I've also added buttons at the right side of the page that will soon have a chronological listing of posts from the three trips that I blogged extensively about. This will allow me to recycle some of my earlier content and will give readers the opportunity to check out in an orderly fashion some older stuff they might've missed. I'll be working on these pages throughout the week, and they should be functional by next weekend.

Also, I've moved the subscribe form closer to the top of the page, "above the fold," as it were, so you can see it more clearly. If you want fresh updates from this site, type in your email.

I realize that a lot of my content is pretty personal, so I wanted to organize the site so the few people that visit can find their way around better.
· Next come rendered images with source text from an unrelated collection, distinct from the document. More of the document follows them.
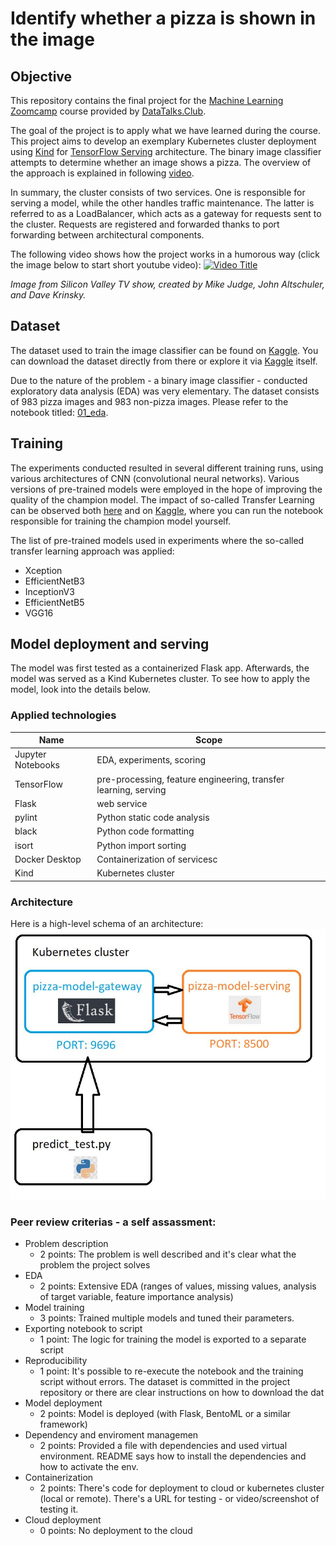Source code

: # Identify whether a pizza is shown in the image
## Objective

This repository contains the final project for the [Machine Learning Zoomcamp](https://github.com/DataTalksClub/machine-learning-zoomcamp) course provided by [DataTalks.Club](https://datatalks.club/).

The goal of the project is to apply what we have learned during the course. This project aims to develop an exemplary Kubernetes cluster deployment using [Kind](https://kind.sigs.k8s.io/docs/user/quick-start/) for [TensorFlow Serving](https://www.tensorflow.org/tfx/guide/serving) architecture. The binary image classifier attempts to determine whether an image shows a pizza. The overview of the approach is explained in following [video](https://github.com/DataTalksClub/machine-learning-zoomcamp/blob/master/11-kserve/05-tensorflow-kserve.md).

In summary, the cluster consists of two services. One is responsible for serving a model, while the other handles traffic maintenance. The latter is referred to as a LoadBalancer, which acts as a gateway for requests sent to the cluster. Requests are registered and forwarded thanks to port forwarding between architectural components.

The following video shows how the project works in a humorous way (click the image below to start short youtube video):
[![Video Title](https://i.ytimg.com/vi/tWwCK95X6go/hq720.jpg?sqp=-oaymwEcCNAFEJQDSFXyq4qpAw4IARUAAIhCGAFwAcABBg==&rs=AOn4CLBndyO3_OWhyfNPMm7hMGzV7jX2fw)](https://youtu.be/tWwCK95X6go?si=LPqjv3k_NyPgqaAq)

*Image from Silicon Valley TV show, created by Mike Judge, John Altschuler, and Dave Krinsky.*

## Dataset

The dataset used to train the image classifier can be found on [Kaggle](https://www.kaggle.com/datasets/carlosrunner/pizza-not-pizza). You can download the dataset directly from there or explore it via [Kaggle](https://www.kaggle.com/) itself.

Due to the nature of the problem - a binary image classifier - conducted exploratory data analysis (EDA) was very elementary. The dataset consists of 983 pizza images and 983 non-pizza images. Please refer to the notebook titled: [01_eda](https://github.com/KonuTech/machine-learning-zoomcamp-capstone-02/blob/main/notebooks/01_eda.ipynb).

## Training

The experiments conducted resulted in several different training runs, using various architectures of CNN (convolutional neural networks). Various versions of pre-trained models were employed in the hope of improving the quality of the champion model. The impact of so-called Transfer Learning can be observed both [here](https://github.com/KonuTech/machine-learning-zoomcamp-capstone-02/blob/main/notebooks/02_get_champion_binary_classifier.ipynb) and on [Kaggle](https://www.kaggle.com/code/konutech/machine-learning-zoomcamp-pizza-classifier/notebook), where you can run the notebook responsible for training the champion model yourself.

The list of pre-trained models used in experiments where the so-called transfer learning approach was applied:
* Xception
* EfficientNetB3
* InceptionV3
* EfficientNetB5
* VGG16

## Model deployment and serving

The model was first tested as a containerized Flask app. Afterwards, the model was served as a Kind Kubernetes cluster. To see how to apply the model, look into the details below.

### Applied technologies

| Name | Scope |
| --- | --- |
| Jupyter Notebooks | EDA, experiments, scoring |
| TensorFlow | pre-processing, feature engineering, transfer learning, serving|
| Flask | web service |
| pylint | Python static code analysis |
| black | Python code formatting |
| isort | Python import sorting |
| Docker Desktop | Containerization of servicesc |
| Kind | Kubernetes cluster |

### Architecture

Here is a high-level schema of an architecture:
![architecure](architecture.jpg)

### Peer review criterias - a self assassment:
* Problem description
    * 2 points: The problem is well described and it's clear what the problem the project solves
* EDA
    * 2 points: Extensive EDA (ranges of values, missing values, analysis of target variable, feature importance analysis)
* Model training
    * 3 points: Trained multiple models and tuned their parameters.
* Exporting notebook to script
    * 1 point: The logic for training the model is exported to a separate script
* Reproducibility
    * 1 point: It's possible to re-execute the notebook and the training script without errors. The dataset is committed in the project repository or there are clear instructions on how to download the dat 
* Model deployment
    * 2 points: Model is deployed (with Flask, BentoML or a similar framework)
* Dependency and enviroment managemen
    * 2 points: Provided a file with dependencies and used virtual environment. README says how to install the dependencies and how to activate the env.
* Containerization
    * 2 points: There's code for deployment to cloud or kubernetes cluster (local or remote). There's a URL for testing - or video/screenshot of testing it.
* Cloud deployment
    * 0 points: No deployment to the cloud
I thought about switching to Wordpress because it makes it easier to separate pages, but there are a lot of features I like about Blogger, and I figured it would be more of an adventure to learn how to do more with html and CSS code than to cop out by starting afresh. Hopefully this will be the beginning of a changing blogscape that will attract more readers and give a better experience to those who visit from time to time.

Tuesday, March 11, 2008

Farzana

If her name tag had more room, it wouldn't have said Farzana. It would have said, "I'm not just a random photo girl behind a Walgreens counter."

After snapping a digital passport photo of me, she took the camera back and started to print out the 2x2 square of paper that would identify me on my visa application for China. The last time I had this done, it was a significantly less technical process that took only long enough for the chemicals in the Polaroids to perform the magically blurry fusion that ends up capturing a memory.
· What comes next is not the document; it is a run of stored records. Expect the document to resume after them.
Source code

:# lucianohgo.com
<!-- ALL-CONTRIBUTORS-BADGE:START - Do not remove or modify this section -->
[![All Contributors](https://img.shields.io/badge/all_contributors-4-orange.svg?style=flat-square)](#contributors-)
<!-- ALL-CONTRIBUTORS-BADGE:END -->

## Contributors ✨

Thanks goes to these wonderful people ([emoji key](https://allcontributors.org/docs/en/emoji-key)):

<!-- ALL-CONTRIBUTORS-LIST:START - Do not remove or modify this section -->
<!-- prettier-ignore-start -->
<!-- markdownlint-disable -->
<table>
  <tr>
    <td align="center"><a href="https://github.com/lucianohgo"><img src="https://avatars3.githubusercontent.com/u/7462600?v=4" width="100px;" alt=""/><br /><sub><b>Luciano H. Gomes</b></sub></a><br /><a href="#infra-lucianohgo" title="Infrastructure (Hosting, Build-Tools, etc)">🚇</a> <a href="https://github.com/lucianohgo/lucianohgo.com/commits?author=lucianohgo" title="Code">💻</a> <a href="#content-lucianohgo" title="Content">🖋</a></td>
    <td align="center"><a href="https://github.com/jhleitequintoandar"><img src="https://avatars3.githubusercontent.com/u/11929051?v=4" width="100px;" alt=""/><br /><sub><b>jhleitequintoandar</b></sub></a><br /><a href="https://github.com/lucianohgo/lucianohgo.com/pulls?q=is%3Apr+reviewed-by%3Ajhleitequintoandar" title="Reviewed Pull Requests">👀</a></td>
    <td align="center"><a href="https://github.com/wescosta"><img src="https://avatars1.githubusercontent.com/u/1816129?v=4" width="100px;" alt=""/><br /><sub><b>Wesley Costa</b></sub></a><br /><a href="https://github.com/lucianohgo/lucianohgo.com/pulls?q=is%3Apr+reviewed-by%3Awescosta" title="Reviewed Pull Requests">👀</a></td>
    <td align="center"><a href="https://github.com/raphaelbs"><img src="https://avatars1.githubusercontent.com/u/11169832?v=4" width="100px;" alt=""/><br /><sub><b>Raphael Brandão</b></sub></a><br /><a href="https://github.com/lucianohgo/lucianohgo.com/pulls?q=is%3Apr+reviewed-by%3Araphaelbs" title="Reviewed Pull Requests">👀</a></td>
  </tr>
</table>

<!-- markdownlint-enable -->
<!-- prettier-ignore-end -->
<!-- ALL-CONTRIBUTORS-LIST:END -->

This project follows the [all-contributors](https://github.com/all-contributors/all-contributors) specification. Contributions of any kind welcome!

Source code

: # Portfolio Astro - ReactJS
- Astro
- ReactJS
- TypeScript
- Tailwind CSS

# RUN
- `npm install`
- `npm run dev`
But it took longer than expected, and as Farzana centered my cheesy face in the photo software, we somehow struck up a conversation.

Before my job at GlobalAtlanta as an international business reporter and our move to Decatur, asking someone's nationality would have been an anomaly for me. Now, it's the norm. It's not that I'm a workaholic always looking for story ideas. I'm just interested in the mixture of cultures into the U.S. and how that trickles down to my little street.

Bangladesh was her answer, and it more intrigued than surprised me. Bangladesh, which is enclosed on three sides by a long tentacle of land owned by India, is the seventh most populous nation on Earth. But it doesn't have the space that should come with such a huge chunk of humanity. Imagine cramming half the U.S. population into an area slightly smaller than Iowa, and that's the crowded life Farzana endured before emigrating to the U.S. She estimates that about 20,000 of her countrymen live in Georgia, although the density is probably a bit lighter than back home.

Back home, Farzana was educated. She speaks Hindi and Bengali, and she has only been learning English for the two months since she came here. She'd traveled to Pakistan, Nepal, India and Thailand. She was a lawyer. What need did she have for English? Did I mention she was educated back in Bangladesh?

Apparently, the state of Georgia didn't think she was educated enough. Her law degrees aren't equally valid here, so she's currently saving up her wages from Walgreen's so that she can eventually go back to school at Georgia State University and get a law degree that will enable her to practice here. She's thinking immigration law, something she can relate too that isn't too broad.

Until she reaches that goal, it might seem that she's just a photo girl behind a Walgreen's counter. The more people I meet, the more I realize there's a story behind every name tag.